I have a query that takes several seconds in my staging environment, but takes a few minutes in my production environment. The query is the same, but the production environment has many more rows in each table (appx 10x).
The goal of the query is to find all distinct software records which are installed on at least one of the assets in the search results (NOTE: the search criteria can vary across dozens of fields).
The tables:
- Assets: dozens of fields on which a user can search - production has several million records
- InstalledSoftwares: asset_id (reference), software_id (reference) - each asset has 10-100 installed software records, so there are 10s of millions of records in production.
- Softwares: the results. Production has less than 4000 unique software records.
I've removed duplicate WHERE clauses based on the suggestions from Laurenz Albe. How can I make this more efficient?
The Query:
SELECT DISTINCT "softwares"."id" FROM "softwares"
INNER JOIN "installed_softwares" ON "installed_softwares"."software_id" = "softwares"."id"
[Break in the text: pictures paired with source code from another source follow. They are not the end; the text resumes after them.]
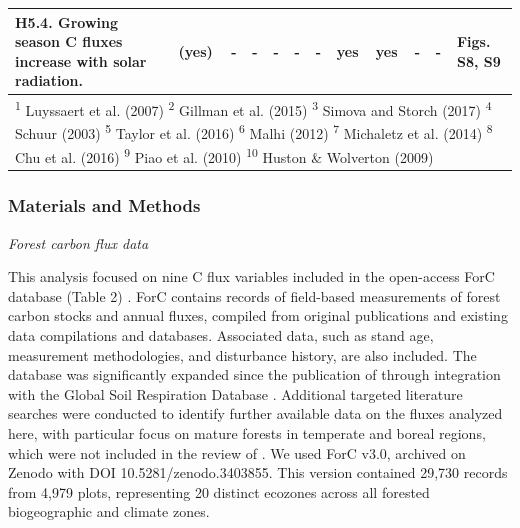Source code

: \documentclass[
]{article}
\begin{document}
\begin{landscape}
\begin{table}[!h]
{\begin{tabular}[t]{llllllllllll}
\hspace{1em}H5.4. Growing season C fluxes increase with solar radiation. & (yes) & - & - & - & - & - & yes & yes & - & - & Figs. S8, S9\\
\bottomrule
\multicolumn{12}{l}{\textsuperscript{1} Luyssaert et al. (2007) \textsuperscript{2} Gillman et al. (2015) \textsuperscript{3} Simova and Storch (2017) \textsuperscript{4} Schuur (2003) \textsuperscript{5} Taylor et al. (2016) \textsuperscript{6} Malhi (2012) \textsuperscript{7} Michaletz et al. (2014) \textsuperscript{8} Chu et al. (2016) \textsuperscript{9} Piao et al. (2010) \textsuperscript{10} Huston \& Wolverton (2009)}\\
\end{tabular}}
\end{table}
\end{landscape}

\hypertarget{materials-and-methods}{%
\subsubsection{Materials and Methods}\label{materials-and-methods}}

\emph{Forest carbon flux data}

This analysis focused on nine C flux variables included in the
open-access ForC database (Table 2)
\citep{anderson-teixeira_carbon_2016, anderson-teixeira_forc_2018}. ForC
contains records of field-based measurements of forest carbon stocks and
annual fluxes, compiled from original publications and existing data
compilations and databases. Associated data, such as stand age,
measurement methodologies, and disturbance history, are also included.
The database was significantly expanded since the publication of
\citet{anderson-teixeira_forc_2018} through integration with the Global
Soil Respiration Database \citep{bond-lamberty_global_2010}. Additional
targeted literature searches were conducted to identify further
available data on the fluxes analyzed here, with particular focus on
mature forests in temperate and boreal regions, which were not included
in the review of \citet{anderson-teixeira_carbon_2016}. We used ForC
v3.0, archived on Zenodo with DOI 10.5281/zenodo.3403855. This version
contained 29,730 records from 4,979 plots, representing 20 distinct
ecozones across all forested biogeographic and climate zones.
\end{document}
WHERE "installed_softwares"."asset_id" IN
(SELECT "assets"."id" FROM "assets"
WHERE "assets"."assettype_id" = 3
AND "assets"."archive_number" IS NULL
AND "assets"."expired" = FALSE
AND "assets"."local_status_id" != 4
AND "assets"."scorable" = TRUE)
Here is the EXPLAIN (analyze, buffers) for the query:
Unique (cost=153558.09..153588.92 rows=5524 width=8) (actual time=4224.203..5872.293 rows=3525 loops=1)
Buffers: shared hit=112428 read=187, temp read=3145 written=3164
I/O Timings: read=2.916
-> Sort (cost=153558.09..153573.51 rows=6165 width=8) (actual time=4224.200..5065.158 rows=1087807 loops=1)
Sort Key: softwares.id
Sort Method: external merge Disk: 19240kB
Buffers: shared hit=112428 read=187, temp read=3145 written=3164
I/O Timings: read=2.916
-> Hash Join (cost=119348.05..153170.01 rows=6165 width=8) (actual time=342.860..3159.458 rows=1087807 loops=1)
Hash Cond: (installed_softwares.software_id = softwares.id)
Buffers: shared hit=112428 read=187
I/O Timings: read=2.916
-> Gather (cost=119119.76..152925.53 rows=6165 width=8) (actual time=333.981..1320.277 rows=1087807 loops=1)
Workers Planned: 2
Workers Launched: 2
Buffers: shared hit=112324 read=187
I/O Timings: read=2.916
-> Parallel Hash Join (cost=118119.76..151309.03 rows=2569 width=8) (actual time=331.836..2010.171 rows=362602 loops=3)
Hash Cond: (installed_softwares.asset_id = assets.id)
Buffers: shared hit=112324 read=187
I/O Timings: read=2.916
-> Parallel Seq Scan on installed_softwares (cost=0.00..30518.88 rows=1017288 width=16) (actual time=0.007..667.564 rows=813396 loops=3)
Buffers: shared hit=20159 read=187
I/O Timings: read=2.916
-> Parallel Hash (cost=118065.04..118065.04 rows=4378 width=4) (actual time=331.648..331.651 rows=23407 loops=3)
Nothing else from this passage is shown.